EXERCISE — For each line below that holds "Jammin", return the line as it stands.

*** Opening GIVEN ENTRIES ***

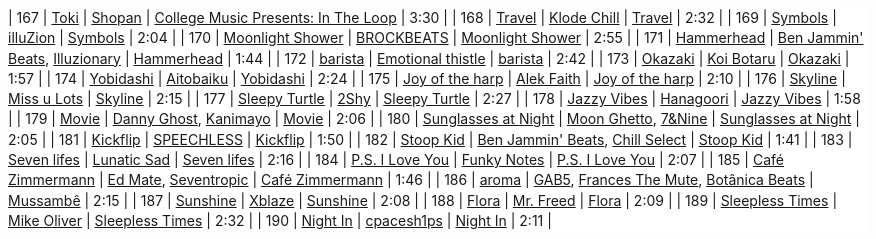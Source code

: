 | 167 | [Toki](https://open.spotify.com/track/0VGrbqWrRR6etQn9EgW6Wv) | [Shopan](https://open.spotify.com/artist/2XHa2Sy9IYid9hnQ2YmtGl) | [College Music Presents: In The Loop](https://open.spotify.com/album/60kQLr90yH2VLifc0D18Ya) | 3:30 |
| 168 | [Travel](https://open.spotify.com/track/12ZDskgNqyg8hJ1J6wi59A) | [Klode Chill](https://open.spotify.com/artist/4ykT0z2VYMH0yh9NoVfzEo) | [Travel](https://open.spotify.com/album/119W51qjxm9IQfJlOROxzX) | 2:32 |
| 169 | [Symbols](https://open.spotify.com/track/5ICH0pKxnPXbO2HxRIZu7B) | [illuZion](https://open.spotify.com/artist/0qJvuARFT6tPz8bkQTQpzj) | [Symbols](https://open.spotify.com/album/27nTElJC0ZAZmaxhXVEXVB) | 2:04 |
| 170 | [Moonlight Shower](https://open.spotify.com/track/0YlzEOlGyoV1N3rbmqQKAx) | [BROCKBEATS](https://open.spotify.com/artist/0DrshpbzI0ItncVhYZ2BtW) | [Moonlight Shower](https://open.spotify.com/album/6pjgTwJwTV7mX8Zf2bshQH) | 2:55 |
| 171 | [Hammerhead](https://open.spotify.com/track/3tofD4yh3XryWokjq2xSwP) | [Ben Jammin' Beats](https://open.spotify.com/artist/58flJQprTkM8cMJwnQ6aIi), [Illuzionary](https://open.spotify.com/artist/2o46d078sJRWBz2evc0WFx) | [Hammerhead](https://open.spotify.com/album/6AcVC73UDJ5iqGIbphhI90) | 1:44 |
| 172 | [barista](https://open.spotify.com/track/0wAlWdKvZ4WS4NJ5veqcOU) | [Emotional thistle](https://open.spotify.com/artist/308rengQaTapxWBn0scsQk) | [barista](https://open.spotify.com/album/5lBIty29ReEAnUdxWzcelj) | 2:42 |
| 173 | [Okazaki](https://open.spotify.com/track/18oMqdCWXJArEw8xhShvKl) | [Koi Botaru](https://open.spotify.com/artist/4hWFDULtLWRacgMQYvOA5w) | [Okazaki](https://open.spotify.com/album/7HwHTrwLX8E8SGDL0dS25G) | 1:57 |
| 174 | [Yobidashi](https://open.spotify.com/track/6PV4hjKJ06jVHSH6HKhTkj) | [Aitobaiku](https://open.spotify.com/artist/6gSKO7qtjLIxagi1tfq4xu) | [Yobidashi](https://open.spotify.com/album/6IEc72I4ixBYTjvqRhTalK) | 2:24 |
| 175 | [Joy of the harp](https://open.spotify.com/track/0LG0YbowzKhQpJ8o3cKwus) | [Alek Faith](https://open.spotify.com/artist/3TPr8KDYLfhwXdYOuUoFdi) | [Joy of the harp](https://open.spotify.com/album/33OZiiXN5TCAl3pyGexD6P) | 2:10 |
| 176 | [Skyline](https://open.spotify.com/track/0LprOZNXWLJdhVAkkykikL) | [Miss u Lots](https://open.spotify.com/artist/526OmKT6s2Lyjb2INyF047) | [Skyline](https://open.spotify.com/album/304DbtylJr8aVZPPNbMwvZ) | 2:15 |
| 177 | [Sleepy Turtle](https://open.spotify.com/track/1PMKS7BnOOXwFpEyspGwd3) | [2Shy](https://open.spotify.com/artist/0jHS1ZWecQVPwsloGNiCNr) | [Sleepy Turtle](https://open.spotify.com/album/0HXsJ0Dwrx5Kf4Py3fngRa) | 2:27 |
| 178 | [Jazzy Vibes](https://open.spotify.com/track/1hsGmd0FaHgH5nQYZzWrX2) | [Hanagoori](https://open.spotify.com/artist/2vRSKTF2P233iIMuhkoO2l) | [Jazzy Vibes](https://open.spotify.com/album/1SVTiqLbbKzXGbY99HKnqB) | 1:58 |
| 179 | [Movie](https://open.spotify.com/track/59Wyi2Pwm4WCArYgoZ0N89) | [Danny Ghost](https://open.spotify.com/artist/3LoivJ8DRyZuJdk5R2tRGF), [Kanimayo](https://open.spotify.com/artist/4SVWzWmrg2LqMlVrt0ZZq1) | [Movie](https://open.spotify.com/album/58kTYTP5mRig1242uQpiqU) | 2:06 |
| 180 | [Sunglasses at Night](https://open.spotify.com/track/7bprxmvPWGSdYIyjcXKVSV) | [Moon Ghetto](https://open.spotify.com/artist/13Z78tf8milV5V0tcNwVq0), [7&Nine](https://open.spotify.com/artist/3KrbWefSRojrufNTqBI1wy) | [Sunglasses at Night](https://open.spotify.com/album/7gmLOUJFVnq4SNAKOdpstk) | 2:05 |
| 181 | [Kickflip](https://open.spotify.com/track/30Viqy8zblL4VuZLSFaEGL) | [SPEECHLESS](https://open.spotify.com/artist/0RUwm9ukhlW1oXDzXxj3C0) | [Kickflip](https://open.spotify.com/album/7lD2UGzFinJkFF7IpS3Vjl) | 1:50 |
| 182 | [Stoop Kid](https://open.spotify.com/track/23we50Qc5172rJ54fgfRJP) | [Ben Jammin' Beats](https://open.spotify.com/artist/58flJQprTkM8cMJwnQ6aIi), [Chill Select](https://open.spotify.com/artist/5orR9ec1E60lLb1U76m3ul) | [Stoop Kid](https://open.spotify.com/album/2s1GPKQtvmdSe0CYiadig7) | 1:41 |
| 183 | [Seven lifes](https://open.spotify.com/track/0ODqF4q7w8uZ80auAlUww8) | [Lunatic Sad](https://open.spotify.com/artist/2zdUTbS2EdmbSrzK96XvEp) | [Seven lifes](https://open.spotify.com/album/1nTnXy5pPuajYkihPVFWTj) | 2:16 |
| 184 | [P.S\. I Love You](https://open.spotify.com/track/0Po3LlQVxAG4F7P4xceR7b) | [Funky Notes](https://open.spotify.com/artist/6LSrnKA5oEVsLopxSMVGFR) | [P.S\. I Love You](https://open.spotify.com/album/3lyhm1eO4SAd3Kqg3OE1YM) | 2:07 |
| 185 | [Café Zimmermann](https://open.spotify.com/track/7Me1bh396LceRfiRuna7V8) | [Ed Mate](https://open.spotify.com/artist/6DJfY1YYdNAMLbd1Aj9ITV), [Seventropic](https://open.spotify.com/artist/5RfMWlQODNTGPjALPrsGfP) | [Café Zimmermann](https://open.spotify.com/album/4t831ryNDYD4cnMyef4VfR) | 1:46 |
| 186 | [aroma](https://open.spotify.com/track/3xdrzUHfGrjyR9rpmXP58Q) | [GAB5](https://open.spotify.com/artist/6mmtaBpQJZSynqYsbln6Sk), [Frances The Mute](https://open.spotify.com/artist/2wCcRWGIQVa5m5oJuBplAs), [Botânica Beats](https://open.spotify.com/artist/0ZP1LicftMFei2GdXtrErQ) | [Mussambê](https://open.spotify.com/album/6qXirHwCfJP9ryVr1ejav5) | 2:15 |
| 187 | [Sunshine](https://open.spotify.com/track/0jI9YXwJOdw9qScRjns6TG) | [Xblaze](https://open.spotify.com/artist/3l22ah9mu4QDWC32wRBN9j) | [Sunshine](https://open.spotify.com/album/4SMjgiYm2cBcaYdeADCDZs) | 2:08 |
| 188 | [Flora](https://open.spotify.com/track/1e1mFuvsUtb607JVgjjhQu) | [Mr\. Freed](https://open.spotify.com/artist/35LocEP0NXBVe8GwWZoe5w) | [Flora](https://open.spotify.com/album/6LhhJlBZBimAkKUrGvShMR) | 2:09 |
| 189 | [Sleepless Times](https://open.spotify.com/track/0SIjNbculfq6PiPg1PkggT) | [Mike Oliver](https://open.spotify.com/artist/19K0OLGUGXU9PGvbJ2aAHn) | [Sleepless Times](https://open.spotify.com/album/5QTYGdQ4X4lUNpf7cV5Z6d) | 2:32 |
| 190 | [Night In](https://open.spotify.com/track/3feeyGjoIIVNbzRLTSz7Wm) | [cpacesh1ps](https://open.spotify.com/artist/4BGrCgl16msxL2wmYB8LN7) | [Night In](https://open.spotify.com/album/4y5D2Bb8a4sdLU4IxWRiR7) | 2:11 |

*** Closing GIVEN ENTRIES ***

ANSWER —
| 171 | [Hammerhead](https://open.spotify.com/track/3tofD4yh3XryWokjq2xSwP) | [Ben Jammin' Beats](https://open.spotify.com/artist/58flJQprTkM8cMJwnQ6aIi), [Illuzionary](https://open.spotify.com/artist/2o46d078sJRWBz2evc0WFx) | [Hammerhead](https://open.spotify.com/album/6AcVC73UDJ5iqGIbphhI90) | 1:44 |
| 182 | [Stoop Kid](https://open.spotify.com/track/23we50Qc5172rJ54fgfRJP) | [Ben Jammin' Beats](https://open.spotify.com/artist/58flJQprTkM8cMJwnQ6aIi), [Chill Select](https://open.spotify.com/artist/5orR9ec1E60lLb1U76m3ul) | [Stoop Kid](https://open.spotify.com/album/2s1GPKQtvmdSe0CYiadig7) | 1:41 |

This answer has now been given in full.